Packages in GHC 6.6

Simon Marlow simonmarhaskell at gmail.com
Wed Aug 23 06:49:41 EDT 2006


Chris Kuklewicz wrote:
> 
> Simon Marlow wrote:
>  > Here is what I propose to do regarding the libraries we ship with GHC
>  > 6.6.  Comments are appreciated, since we need to finalise this story
>  > before the release candidate at the end of this week.
>  >
> 
> I have a small comment...
> 
>  > So here's what I propose:
>  >
>  >  - A "GHC source tree" will contain a core set of packages.  This is
>  >    what you will get if you download ghc-6.6-src.tar.bz2, or do
>  >    "sh darcs-all get" in a darcs repo.  The core packages are:
>  >
>  >       base, haskell98, template-haskell, readline, stm,       Cabal, 
> unix, Win32
>  >       plus hopefully regex-base and regex-posix if I integrate them this
>  >    week.  These are the packages required to bootstrap GHC, or those
>  >    with deep GHC dependencies (template-haskell & stm).
>  >
> 
> You will also want regex-compat if you want to keep the old Text.Regex 
> module API.  (Renaming Text.Regex.New to Text.Regex)
> 
> I have just gone over the stable repository [1] for 
> regex-base,posix,compat and tweaked the cabal files to better match the 
> packages they actually depend upon.  The latest version of these is now 
> 0.71

Is it ok if I take this code and turn it into separate repositories on 
darcs.haskell.org?  Would you like to adopt the new repositories as the 
canonical location?  I can set you up with a darcs.haskell.org account, just 
send me an SSH public key.

How is the Haddock documentation?  I noticed some of the modules didn't have 
Haddock headers on, this is standard practice in the libraries.

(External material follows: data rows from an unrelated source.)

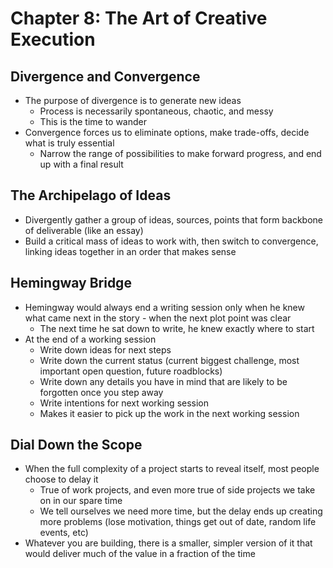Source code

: # Chapter 8: The Art of Creative Execution

## Divergence and Convergence

* The purpose of divergence is to generate new ideas
  * Process is necessarily spontaneous, chaotic, and messy
  * This is the time to wander
* Convergence forces us to eliminate options, make trade-offs, decide what is truly essential
  * Narrow the range of possibilities to make forward progress, and end up with a final result

## The Archipelago of Ideas

* Divergently gather a group of ideas, sources, points that form backbone of deliverable (like an essay)
* Build a critical mass of ideas to work with, then switch to convergence, linking ideas together in an order that makes sense

## Hemingway Bridge

* Hemingway would always end a writing session only when he knew what came next in the story - when the next plot point was clear
  * The next time he sat down to write, he knew exactly where to start
* At the end of a working session
  * Write down ideas for next steps
  * Write down the current status (current biggest challenge, most important open question, future roadblocks)
  * Write down any details you have in mind that are likely to be forgotten once you step away
  * Write intentions for next working session
  * Makes it easier to pick up the work in the next working session

## Dial Down the Scope

* When the full complexity of a project starts to reveal itself, most people choose to delay it
  * True of work projects, and even more true of side projects we take on in our spare time
  * We tell ourselves we need more time, but the delay ends up creating more problems (lose motivation, things get out of date, random life events, etc)
* Whatever you are building, there is a smaller, simpler version of it that would deliver much of the value in a fraction of the time

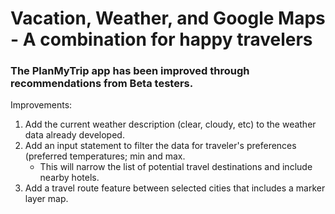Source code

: # Vacation, Weather, and Google Maps - A combination for happy travelers
### The PlanMyTrip app has been improved through recommendations from Beta testers. 
Improvements: 
1. Add the current weather description (clear, cloudy, etc) to the weather data already developed.
2. Add an input statement to filter the data for traveler's preferences (preferred temperatures; min and max.
   * This will narrow the list of potential travel destinations and include nearby hotels.  
4. Add a travel route feature between selected cities that includes a marker layer map.
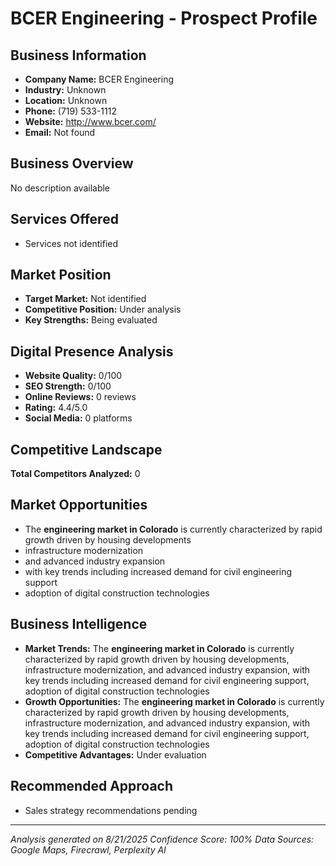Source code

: # BCER Engineering - Prospect Profile

## Business Information
- **Company Name:** BCER Engineering
- **Industry:** Unknown
- **Location:** Unknown
- **Phone:** (719) 533-1112
- **Website:** http://www.bcer.com/
- **Email:** Not found

## Business Overview
No description available

## Services Offered
- Services not identified

## Market Position
- **Target Market:** Not identified
- **Competitive Position:** Under analysis
- **Key Strengths:** Being evaluated

## Digital Presence Analysis
- **Website Quality:** 0/100
- **SEO Strength:** 0/100  
- **Online Reviews:** 0 reviews
- **Rating:** 4.4/5.0
- **Social Media:** 0 platforms

## Competitive Landscape
**Total Competitors Analyzed:** 0



## Market Opportunities
- The **engineering market in Colorado** is currently characterized by rapid growth driven by housing developments
- infrastructure modernization
- and advanced industry expansion
- with key trends including increased demand for civil engineering support
- adoption of digital construction technologies

## Business Intelligence
- **Market Trends:** The **engineering market in Colorado** is currently characterized by rapid growth driven by housing developments, infrastructure modernization, and advanced industry expansion, with key trends including increased demand for civil engineering support, adoption of digital construction technologies
- **Growth Opportunities:** The **engineering market in Colorado** is currently characterized by rapid growth driven by housing developments, infrastructure modernization, and advanced industry expansion, with key trends including increased demand for civil engineering support, adoption of digital construction technologies
- **Competitive Advantages:** Under evaluation

## Recommended Approach
- Sales strategy recommendations pending

---
*Analysis generated on 8/21/2025*
*Confidence Score: 100%*
*Data Sources: Google Maps, Firecrawl, Perplexity AI*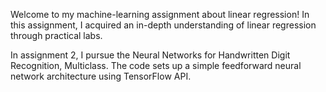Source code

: Welcome to my machine-learning assignment about linear regression! 
In this assignment, I acquired an in-depth understanding of linear regression through practical labs.

In assignment 2, I pursue the Neural Networks for Handwritten Digit Recognition, Multiclass. The code sets up a simple feedforward neural network architecture using TensorFlow API.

> But I suspect you don't use cabal to build these for GHC.
> 
> The posix c library is slow, but at least it is what people have been 
> using. Note that Text.Regex.New from regex-compat is so close to 
> Text.Regex that it shares the same "bugs", such as splitting or 
> substituting with a pattern that matches an empty string and going into 
> an infinite loop.
> 
> Should I sacrifice a little backwards compatibility and catch these "bugs"?

I'd say that would be fine, replacing _|_ in a library API with something useful 
can't be a bad thing (unless you do it non-deterministically ;-).